■ Try it ■
What is the count of lines in the listing below that hold the string "sich"? Reply with that number alone.

----

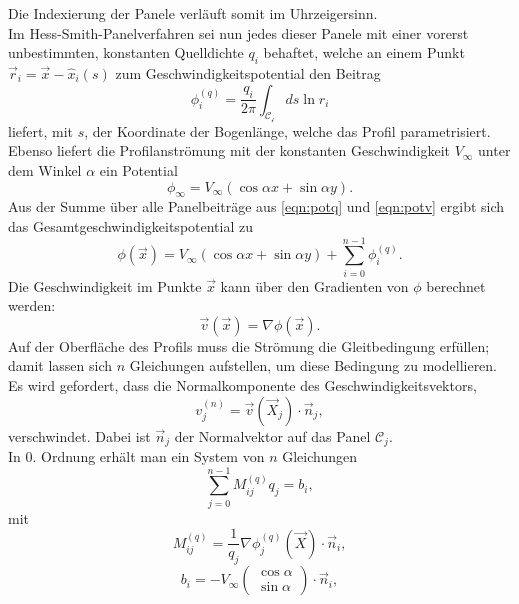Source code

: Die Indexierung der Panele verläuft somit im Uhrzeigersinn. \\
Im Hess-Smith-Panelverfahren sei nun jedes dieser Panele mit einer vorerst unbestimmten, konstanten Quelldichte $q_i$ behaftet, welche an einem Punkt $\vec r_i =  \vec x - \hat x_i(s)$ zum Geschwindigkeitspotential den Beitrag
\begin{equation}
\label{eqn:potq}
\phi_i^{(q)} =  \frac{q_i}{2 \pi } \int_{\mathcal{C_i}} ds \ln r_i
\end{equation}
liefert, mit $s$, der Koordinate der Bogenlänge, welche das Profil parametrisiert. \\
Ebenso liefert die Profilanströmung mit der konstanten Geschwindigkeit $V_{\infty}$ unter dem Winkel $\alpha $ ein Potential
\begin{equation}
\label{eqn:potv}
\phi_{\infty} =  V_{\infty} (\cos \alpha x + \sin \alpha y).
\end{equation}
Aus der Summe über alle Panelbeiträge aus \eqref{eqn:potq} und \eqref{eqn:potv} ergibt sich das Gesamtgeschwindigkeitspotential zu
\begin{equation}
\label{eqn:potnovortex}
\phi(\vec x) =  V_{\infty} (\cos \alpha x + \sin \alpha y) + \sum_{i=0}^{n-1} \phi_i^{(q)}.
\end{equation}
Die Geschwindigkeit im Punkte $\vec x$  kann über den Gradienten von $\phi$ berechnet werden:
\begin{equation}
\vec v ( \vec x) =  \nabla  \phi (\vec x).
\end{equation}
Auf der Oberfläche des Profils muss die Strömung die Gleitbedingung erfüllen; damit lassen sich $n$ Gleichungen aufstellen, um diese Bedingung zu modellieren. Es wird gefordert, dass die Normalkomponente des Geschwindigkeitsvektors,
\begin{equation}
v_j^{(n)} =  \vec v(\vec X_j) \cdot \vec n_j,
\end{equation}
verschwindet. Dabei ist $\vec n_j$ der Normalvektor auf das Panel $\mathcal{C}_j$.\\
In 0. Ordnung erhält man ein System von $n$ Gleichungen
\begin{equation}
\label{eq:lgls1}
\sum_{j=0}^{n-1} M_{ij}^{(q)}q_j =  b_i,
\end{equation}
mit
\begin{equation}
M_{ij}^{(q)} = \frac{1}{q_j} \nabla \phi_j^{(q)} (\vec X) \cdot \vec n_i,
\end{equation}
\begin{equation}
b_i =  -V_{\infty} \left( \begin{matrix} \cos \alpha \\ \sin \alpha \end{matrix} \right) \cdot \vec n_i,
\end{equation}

----

■ Response to this exercise ■
2